# Looks Like Hoyt Satori Improved Knock Off



## kentsabrina (Aug 23, 2017)

No it is not a knock off, geometry n style is totally different.

The bow is developed n manufactured by Bosen, not a OEM.

It has a special “adaptive” limb tiller bolts system that is new to the ILF industry standard.

I guess there is a mechanism to adjust n lock limb angle vertically at the tiller bolt assembly.

Its a pretty new product indeed.


----------



## kentsabrina (Aug 23, 2017)

It has been on the Chinese market for few weeks, the riser itself looks very decent but I am waiting user reviews on that adaptive limb tiller system.


----------



## kentsabrina (Aug 23, 2017)

There is some pics from a Chinese dealer


----------



## kentsabrina (Aug 23, 2017)

Quite curious on that “adaptive system” for limbs angle


----------



## penumbra (Aug 23, 2016)

Is it only in a 17"? When I get an ILF riser it will have to be 19 or 21 inch.


----------



## Belicoso (Aug 22, 2006)

Nice looking riser.
No Satori knock off imo.


----------



## Jim Casto Jr (Aug 20, 2002)

The tiller adjustment is very interesting. I'll be interested to hear more about it. Looks like there may be a potential to change to that system for other manufactureres.

As for being a knockoff... every improvement or change is something that builds on what was available before. So... there may be some obvious similarities, but that doesn't make it a knockoff.

I remember well the big riff when TradTech introduced the Titan ILF riser. Folks accused them of copying the DAS Master Hunter. The Titan used ILF connection and added LLA. The DAS had neither. I never could understand the "knockoff" accusations since the Titan was different in so many respects. The only similarity was they were both 17" hunting risers.


----------



## GEREP (May 6, 2003)

Looks like the same manufacturer is making a riser with similar geometry to the Border Tempest too. 

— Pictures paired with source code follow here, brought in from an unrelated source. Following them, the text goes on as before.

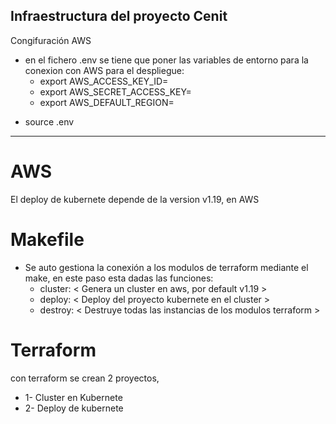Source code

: ## Infraestructura del proyecto Cenit
Congifuración AWS
* en el fichero .env se tiene que poner las variables de entorno para la conexion con AWS para el despliegue:
    * export AWS_ACCESS_KEY_ID=
    - export AWS_SECRET_ACCESS_KEY=
    - export AWS_DEFAULT_REGION=

- source .env
---
# AWS
El deploy de kubernete depende de la version v1.19, en AWS

# Makefile
* Se auto gestiona la conexión a los modulos de terraform mediante el make, en este paso esta dadas las funciones:
    * cluster: < Genera un cluster en aws, por default v1.19 >
    - deploy:  < Deploy del proyecto kubernete en el cluster >  
    - destroy: < Destruye todas las instancias de los modulos terraform >

# Terraform
con terraform se crean 2 proyectos, 
- 1- Cluster en Kubernete
- 2- Deploy de kubernete

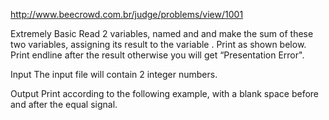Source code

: http://www.beecrowd.com.br/judge/problems/view/1001

Extremely Basic
Read 2 variables, named 
 and 
 and make the sum of these two variables, assigning its result to the variable 
. Print 
 as shown below. Print endline after the result otherwise you will get “Presentation Error".

Input
The input file will contain 2 integer numbers.

Output
Print 
 according to the following example, with a blank space before and after the equal signal.
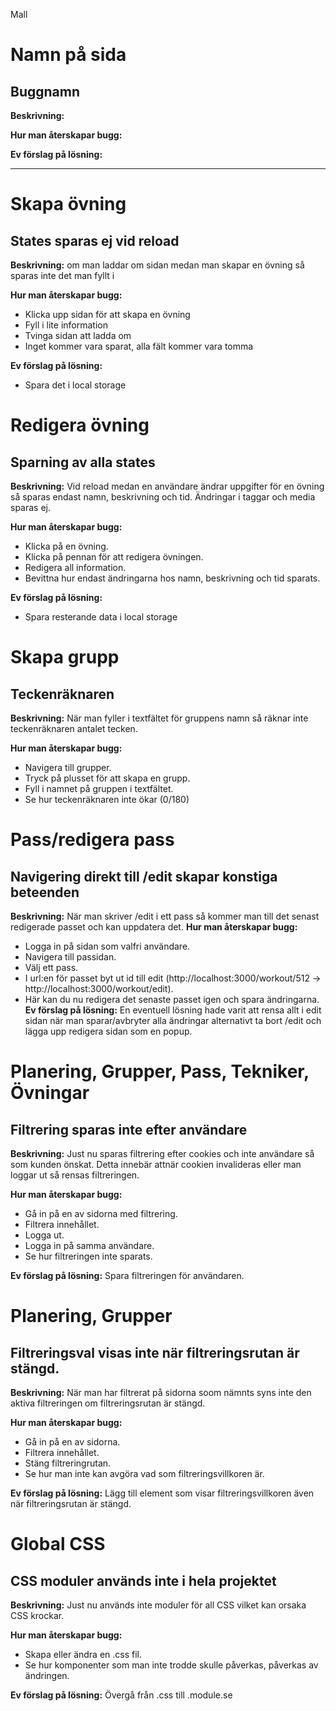 Mall 

# Namn på sida
## Buggnamn
**Beskrivning:**

**Hur man återskapar bugg:**

**Ev förslag på lösning:**

_________________________________________________________________________

# Skapa övning
## States sparas ej vid reload
**Beskrivning:** om man laddar om sidan medan man skapar en övning så sparas inte det man fyllt i 

**Hur man återskapar bugg:**
- Klicka upp sidan för att skapa en övning
- Fyll i lite information
- Tvinga sidan att ladda om
- Inget kommer vara sparat, alla fält kommer vara tomma

**Ev förslag på lösning:**
- Spara det i local storage

# Redigera övning
## Sparning av alla states
**Beskrivning:** Vid reload medan en användare ändrar uppgifter för en övning så sparas endast namn, beskrivning och tid. Ändringar i taggar och media sparas ej.

**Hur man återskapar bugg:**
- Klicka på en övning.
- Klicka på pennan för att redigera övningen.
- Redigera all information.
- Bevittna hur endast ändringarna hos namn, beskrivning och tid sparats.

**Ev förslag på lösning:**
- Spara resterande data i local storage

# Skapa grupp
## Teckenräknaren
**Beskrivning:** När man fyller i textfältet för gruppens namn så räknar inte teckenräknaren antalet tecken.

**Hur man återskapar bugg:**
- Navigera till grupper.
- Tryck på plusset för att skapa en grupp.
- Fyll i namnet på gruppen i textfältet.
- Se hur teckenräknaren inte ökar (0/180)

# Pass/redigera pass
## Navigering direkt till /edit skapar konstiga beteenden
**Beskrivning:**
När man skriver /edit i ett pass så kommer man till det senast redigerade passet och kan uppdatera det.
**Hur man återskapar bugg:**
- Logga in på sidan som valfri användare.
- Navigera till passidan.
- Välj ett pass.
- I url:en för passet byt ut id till edit (http://localhost:3000/workout/512 -> http://localhost:3000/workout/edit).
- Här kan du nu redigera det senaste passet igen och spara ändringarna.
**Ev förslag på lösning:**
En eventuell lösning hade varit att rensa allt i edit sidan när man sparar/avbryter alla ändringar alternativt ta bort /edit och lägga upp redigera sidan som en popup.

# Planering, Grupper, Pass, Tekniker, Övningar
## Filtrering sparas inte efter användare
**Beskrivning:**
Just nu sparas filtrering efter cookies och inte användare så som kunden önskat. Detta innebär attnär cookien invalideras eller man loggar ut så rensas filtreringen.

**Hur man återskapar bugg:**
- Gå in på en av sidorna med filtrering.
- Filtrera innehållet.
- Logga ut.
- Logga in på samma användare.
- Se hur filtreringen inte sparats.

**Ev förslag på lösning:**
Spara filtreringen för användaren.

# Planering, Grupper
## Filtreringsval visas inte när filtreringsrutan är stängd.
**Beskrivning:**
När man har filtrerat på sidorna soom nämnts syns inte den aktiva filtreringen om filtreringsrutan är stängd.

**Hur man återskapar bugg:**
- Gå in på en av sidorna.
- Filtrera innehållet.
- Stäng filtreringrutan.
- Se hur man inte kan avgöra vad som filtreringsvillkoren är.

**Ev förslag på lösning:**
Lägg till element som visar filtreringsvillkoren även när filtreringsrutan är stängd.

# Global CSS
## CSS moduler används inte i hela projektet
**Beskrivning:**
Just nu används inte moduler för all CSS vilket kan orsaka CSS krockar.

**Hur man återskapar bugg:**
- Skapa eller ändra en .css fil.
- Se hur komponenter som man inte trodde skulle påverkas, påverkas av ändringen.

**Ev förslag på lösning:**
Övergå från .css till .module.se
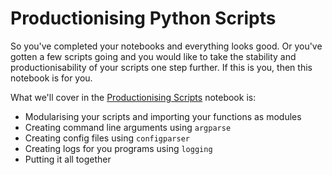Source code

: # Productionising Python Scripts

So you've completed your notebooks and everything looks good. Or you've gotten a few scripts going and you would like to take the stability and productionisability of your scripts one step further. If this is you, then this notebook is for you.

What we'll cover in the <a href='https://github.com/louwjlabuschagne/productionising-python-scripts/blob/master/Productionising%20Scripts.ipynb'>Productionising Scripts</a> notebook is:
+ Modularising your scripts and importing your functions as modules
+ Creating command line arguments using `argparse`
+ Creating config files using `configparser`
+ Creating logs for you programs using `logging`
+ Putting it all together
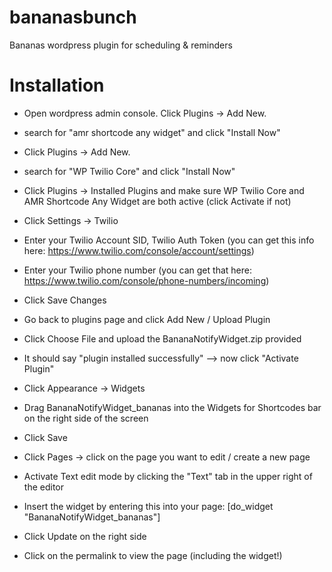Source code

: # bananasbunch
Bananas wordpress plugin for scheduling &amp; reminders

# Installation
- Open wordpress admin console. Click Plugins -> Add New.
- search for "amr shortcode any widget" and click "Install Now"

- Click Plugins -> Add New.
- search for "WP Twilio Core" and click "Install Now"

- Click Plugins -> Installed Plugins and make sure WP Twilio Core and AMR Shortcode Any Widget are both active (click Activate if not)

- Click Settings -> Twilio
- Enter your Twilio Account SID, Twilio Auth Token (you can get this info here: https://www.twilio.com/console/account/settings)
- Enter your Twilio phone number (you can get that here: https://www.twilio.com/console/phone-numbers/incoming)
- Click Save Changes

- Go back to plugins page and click Add New / Upload Plugin
- Click Choose File and upload the BananaNotifyWidget.zip provided
- It should say "plugin installed successfully" --> now click "Activate Plugin"

- Click Appearance -> Widgets
- Drag BananaNotifyWidget_bananas into the Widgets for Shortcodes bar on the right side of the screen
- Click Save

- Click Pages -> click on the page you want to edit / create a new page
- Activate Text edit mode by clicking the "Text" tab in the upper right of the editor
- Insert the widget by entering this into your page: [do_widget "BananaNotifyWidget_bananas"]
- Click Update on the right side
- Click on the permalink to view the page (including the widget!)
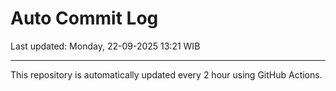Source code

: # Auto Commit Log

Last updated: Monday, 22-09-2025 13:21 WIB

---

This repository is automatically updated every 2 hour using GitHub Actions.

Available in 19", 23" and 25". 











KPC


----------



## Easykeeper (Jan 2, 2003)

Sometimes I think there's nothing new in archery. Even the bridged riser on the Border Tempest is basically the same as on Merlin compounds of a few years ago. For all I know Merlin wasn't the first to utilize a brace like that either.

I think the riser in the OP looks pretty nice.


----------



## Daniel L (Nov 23, 2013)

That bridged riser looks like the offspring of a Spigarelli DMS and the Border Tempest 

The OP's original riser looks interesting - $200 for a 17" ILF is an attractive price point for sure. It looks ok to me - but it also looks like it will flex at higher poundages...doesn't look as beefy as the Hoyt Buffalo . Still... let's see who's brave enough to try one and report back


----------



## ChadMR82 (Sep 22, 2009)

This is a good looking riser but I do not understand the adaptive limb bolt system. Could someone explain it to me?


----------



## Brad Lehmann (Sep 4, 2010)

I like the looks of the Chinese riser. They look to me like part TradTech Titan and part Hoyt Satori. I am not impressed with the tiller system. It is not like I adjust tiller often. I set up and tune the bow to me when I get it, then lock it and leave it alone. After owning five Hoyt Buffalos, one Dorado, and two Satoris, I think that I have fallen in love with the simplicity of the Buffalo. ILF would be nice, but Formula works fine and there seems to be plenty of limbs available to experiment with. 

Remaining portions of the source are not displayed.